(Saved data entries)
Start of Block

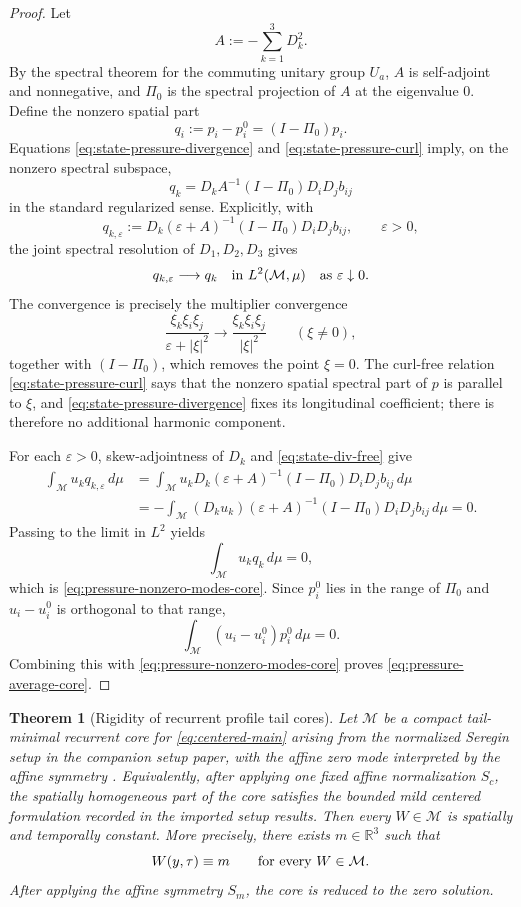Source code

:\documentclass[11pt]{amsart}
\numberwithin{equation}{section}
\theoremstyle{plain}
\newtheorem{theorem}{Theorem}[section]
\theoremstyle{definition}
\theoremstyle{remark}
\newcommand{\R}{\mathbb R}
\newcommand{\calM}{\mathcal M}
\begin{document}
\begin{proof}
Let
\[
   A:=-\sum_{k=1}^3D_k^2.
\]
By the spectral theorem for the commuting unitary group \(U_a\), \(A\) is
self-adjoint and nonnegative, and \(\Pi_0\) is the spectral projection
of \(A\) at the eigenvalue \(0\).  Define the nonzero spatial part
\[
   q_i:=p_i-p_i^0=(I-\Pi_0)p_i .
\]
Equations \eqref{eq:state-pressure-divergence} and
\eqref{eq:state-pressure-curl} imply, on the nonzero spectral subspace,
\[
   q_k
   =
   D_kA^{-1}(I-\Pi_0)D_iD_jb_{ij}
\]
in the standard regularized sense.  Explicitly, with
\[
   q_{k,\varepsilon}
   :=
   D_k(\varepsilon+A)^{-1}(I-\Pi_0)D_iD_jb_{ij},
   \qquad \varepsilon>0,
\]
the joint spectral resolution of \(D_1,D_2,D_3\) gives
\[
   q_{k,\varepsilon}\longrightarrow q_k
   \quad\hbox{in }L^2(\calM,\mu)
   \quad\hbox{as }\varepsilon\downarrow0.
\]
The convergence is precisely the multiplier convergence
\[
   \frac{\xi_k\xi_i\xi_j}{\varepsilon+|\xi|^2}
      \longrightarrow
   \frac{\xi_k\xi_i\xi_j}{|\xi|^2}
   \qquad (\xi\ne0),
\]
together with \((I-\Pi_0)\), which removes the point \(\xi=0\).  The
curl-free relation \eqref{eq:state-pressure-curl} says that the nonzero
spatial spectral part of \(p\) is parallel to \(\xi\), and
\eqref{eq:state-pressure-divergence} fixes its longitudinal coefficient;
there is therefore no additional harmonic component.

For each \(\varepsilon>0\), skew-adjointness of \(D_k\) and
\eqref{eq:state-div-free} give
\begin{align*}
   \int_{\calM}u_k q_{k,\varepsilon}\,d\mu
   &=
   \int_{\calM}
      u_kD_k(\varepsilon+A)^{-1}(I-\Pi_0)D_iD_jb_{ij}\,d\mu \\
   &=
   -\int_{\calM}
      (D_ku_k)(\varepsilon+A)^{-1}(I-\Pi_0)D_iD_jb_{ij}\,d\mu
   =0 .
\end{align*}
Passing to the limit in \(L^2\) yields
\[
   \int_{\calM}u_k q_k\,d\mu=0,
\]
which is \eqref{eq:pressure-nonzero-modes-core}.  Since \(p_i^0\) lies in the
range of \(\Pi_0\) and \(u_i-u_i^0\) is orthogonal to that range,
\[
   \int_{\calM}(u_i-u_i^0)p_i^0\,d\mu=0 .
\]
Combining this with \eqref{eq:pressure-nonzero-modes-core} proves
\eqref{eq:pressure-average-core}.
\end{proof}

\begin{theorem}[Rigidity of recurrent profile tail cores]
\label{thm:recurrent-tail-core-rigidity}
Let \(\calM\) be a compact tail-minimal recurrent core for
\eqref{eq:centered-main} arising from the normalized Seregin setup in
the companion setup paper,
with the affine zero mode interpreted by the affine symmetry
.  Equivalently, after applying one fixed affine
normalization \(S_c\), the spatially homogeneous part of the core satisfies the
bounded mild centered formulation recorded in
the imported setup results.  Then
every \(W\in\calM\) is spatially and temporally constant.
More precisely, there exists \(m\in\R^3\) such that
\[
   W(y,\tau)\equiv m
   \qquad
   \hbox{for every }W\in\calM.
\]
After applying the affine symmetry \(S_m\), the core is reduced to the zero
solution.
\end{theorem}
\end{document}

End of Block

_Task to carry out_
Each entry above should be written out verbatim, minus its pictures.

_Your response_
Source code

:\documentclass[11pt]{amsart}
\numberwithin{equation}{section}
\theoremstyle{plain}
\newtheorem{theorem}{Theorem}[section]
\theoremstyle{definition}
\theoremstyle{remark}
\newcommand{\R}{\mathbb R}
\newcommand{\calM}{\mathcal M}
\begin{document}
\begin{proof}
Let
\[
   A:=-\sum_{k=1}^3D_k^2.
\]
By the spectral theorem for the commuting unitary group \(U_a\), \(A\) is
self-adjoint and nonnegative, and \(\Pi_0\) is the spectral projection
of \(A\) at the eigenvalue \(0\).  Define the nonzero spatial part
\[
   q_i:=p_i-p_i^0=(I-\Pi_0)p_i .
\]
Equations \eqref{eq:state-pressure-divergence} and
\eqref{eq:state-pressure-curl} imply, on the nonzero spectral subspace,
\[
   q_k
   =
   D_kA^{-1}(I-\Pi_0)D_iD_jb_{ij}
\]
in the standard regularized sense.  Explicitly, with
\[
   q_{k,\varepsilon}
   :=
   D_k(\varepsilon+A)^{-1}(I-\Pi_0)D_iD_jb_{ij},
   \qquad \varepsilon>0,
\]
the joint spectral resolution of \(D_1,D_2,D_3\) gives
\[
   q_{k,\varepsilon}\longrightarrow q_k
   \quad\hbox{in }L^2(\calM,\mu)
   \quad\hbox{as }\varepsilon\downarrow0.
\]
The convergence is precisely the multiplier convergence
\[
   \frac{\xi_k\xi_i\xi_j}{\varepsilon+|\xi|^2}
      \longrightarrow
   \frac{\xi_k\xi_i\xi_j}{|\xi|^2}
   \qquad (\xi\ne0),
\]
together with \((I-\Pi_0)\), which removes the point \(\xi=0\).  The
curl-free relation \eqref{eq:state-pressure-curl} says that the nonzero
spatial spectral part of \(p\) is parallel to \(\xi\), and
\eqref{eq:state-pressure-divergence} fixes its longitudinal coefficient;
there is therefore no additional harmonic component.

For each \(\varepsilon>0\), skew-adjointness of \(D_k\) and
\eqref{eq:state-div-free} give
\begin{align*}
   \int_{\calM}u_k q_{k,\varepsilon}\,d\mu
   &=
   \int_{\calM}
      u_kD_k(\varepsilon+A)^{-1}(I-\Pi_0)D_iD_jb_{ij}\,d\mu \\
   &=
   -\int_{\calM}
      (D_ku_k)(\varepsilon+A)^{-1}(I-\Pi_0)D_iD_jb_{ij}\,d\mu
   =0 .
\end{align*}
Passing to the limit in \(L^2\) yields
\[
   \int_{\calM}u_k q_k\,d\mu=0,
\]
which is \eqref{eq:pressure-nonzero-modes-core}.  Since \(p_i^0\) lies in the
range of \(\Pi_0\) and \(u_i-u_i^0\) is orthogonal to that range,
\[
   \int_{\calM}(u_i-u_i^0)p_i^0\,d\mu=0 .
\]
Combining this with \eqref{eq:pressure-nonzero-modes-core} proves
\eqref{eq:pressure-average-core}.
\end{proof}

\begin{theorem}[Rigidity of recurrent profile tail cores]
\label{thm:recurrent-tail-core-rigidity}
Let \(\calM\) be a compact tail-minimal recurrent core for
\eqref{eq:centered-main} arising from the normalized Seregin setup in
the companion setup paper,
with the affine zero mode interpreted by the affine symmetry
.  Equivalently, after applying one fixed affine
normalization \(S_c\), the spatially homogeneous part of the core satisfies the
bounded mild centered formulation recorded in
the imported setup results.  Then
every \(W\in\calM\) is spatially and temporally constant.
More precisely, there exists \(m\in\R^3\) such that
\[
   W(y,\tau)\equiv m
   \qquad
   \hbox{for every }W\in\calM.
\]
After applying the affine symmetry \(S_m\), the core is reduced to the zero
solution.
\end{theorem}
\end{document}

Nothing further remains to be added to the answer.